1. Advent

Mögt ihr Berge? Also nicht im Sinne von Harz oder Allgäu, sondern im Sinne von Berg aufgehen und Berg ab gehen? Berge haben nämlich ein tolles Trainingspotenzial.

Beim bergaufgehen wird nicht nur der Kreislauf von Mensch und Hund, das Herz und die Atmung – sprich die ganze Kondition – trainiert. Wenn man langsam aber stetig bergauf geht, werden auch die Muskeln trainiert. Beim Hund ist das vor allem die Hinterhand, beim Menschen natürlich die Beine und auch ein Teil des Rückens.

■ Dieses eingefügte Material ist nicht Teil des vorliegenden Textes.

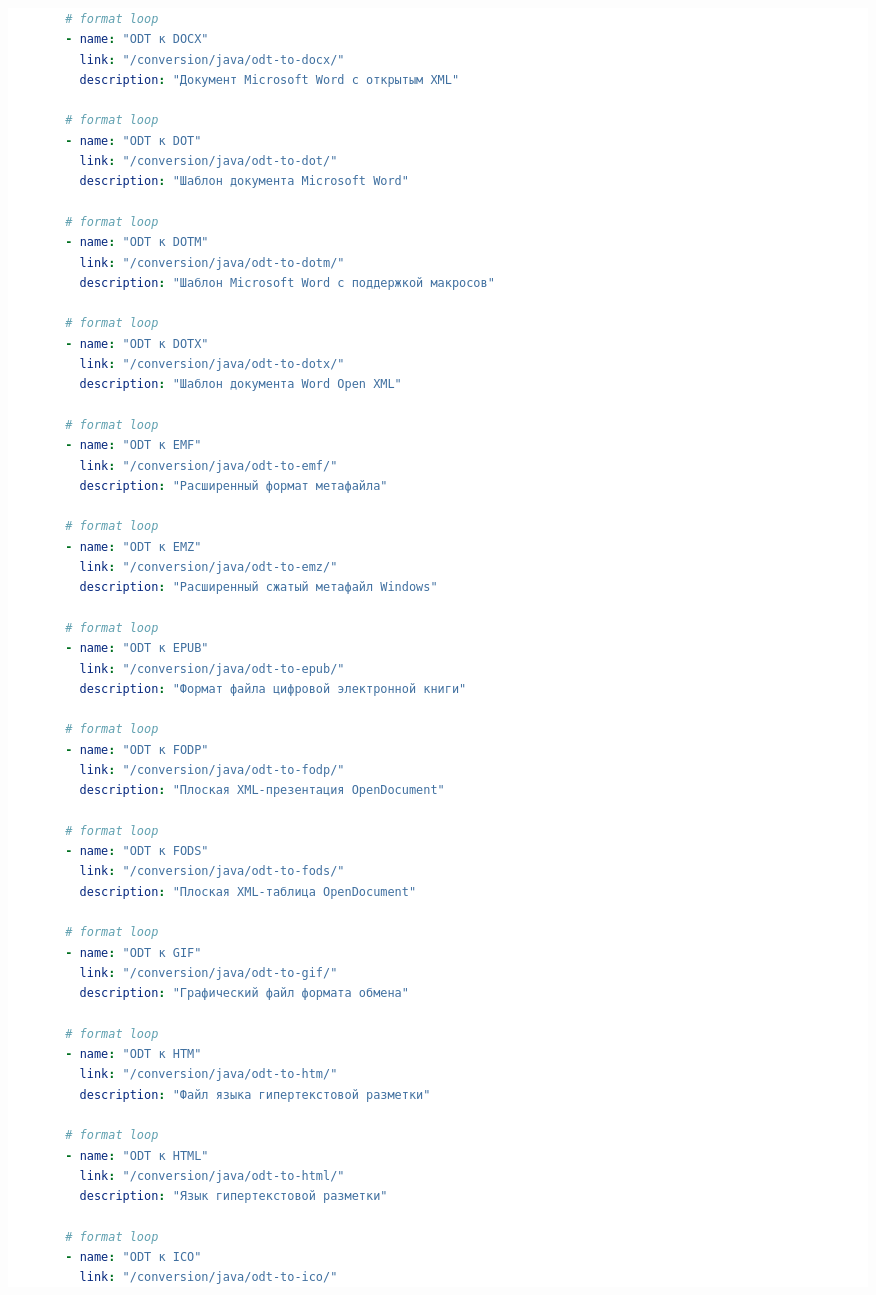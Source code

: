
 ```yaml
        # format loop
        - name: "ODT к DOCX"
          link: "/conversion/java/odt-to-docx/"
          description: "Документ Microsoft Word с открытым XML"

        # format loop
        - name: "ODT к DOT"
          link: "/conversion/java/odt-to-dot/"
          description: "Шаблон документа Microsoft Word"

        # format loop
        - name: "ODT к DOTM"
          link: "/conversion/java/odt-to-dotm/"
          description: "Шаблон Microsoft Word с поддержкой макросов"

        # format loop
        - name: "ODT к DOTX"
          link: "/conversion/java/odt-to-dotx/"
          description: "Шаблон документа Word Open XML"

        # format loop
        - name: "ODT к EMF"
          link: "/conversion/java/odt-to-emf/"
          description: "Расширенный формат метафайла"

        # format loop
        - name: "ODT к EMZ"
          link: "/conversion/java/odt-to-emz/"
          description: "Расширенный сжатый метафайл Windows"

        # format loop
        - name: "ODT к EPUB"
          link: "/conversion/java/odt-to-epub/"
          description: "Формат файла цифровой электронной книги"

        # format loop
        - name: "ODT к FODP"
          link: "/conversion/java/odt-to-fodp/"
          description: "Плоская XML-презентация OpenDocument"

        # format loop
        - name: "ODT к FODS"
          link: "/conversion/java/odt-to-fods/"
          description: "Плоская XML-таблица OpenDocument"

        # format loop
        - name: "ODT к GIF"
          link: "/conversion/java/odt-to-gif/"
          description: "Графический файл формата обмена"

        # format loop
        - name: "ODT к HTM"
          link: "/conversion/java/odt-to-htm/"
          description: "Файл языка гипертекстовой разметки"

        # format loop
        - name: "ODT к HTML"
          link: "/conversion/java/odt-to-html/"
          description: "Язык гипертекстовой разметки"

        # format loop
        - name: "ODT к ICO"
          link: "/conversion/java/odt-to-ico/"
```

Beim bergabgehen kennen wir alle das Phänomen, dass irgendwann die Knie weich werden oder vielleicht sogar die Zehen schmerzen. Der Hund trainiert beim langsamen Bergabgehen die Vorderhand. Er muss das komplette Gewicht und den Schub vorne abfangen.

Für den Körper von Mensch und Hund ist es also sinnvoll, wenn ihr Strecken auswählt, die erst bergauf und dann bergab gehen.

Achtet doch einfach mal beim nächsten Spaziergang bewusst auf das Höhenprofil und geht die Berge langsam an.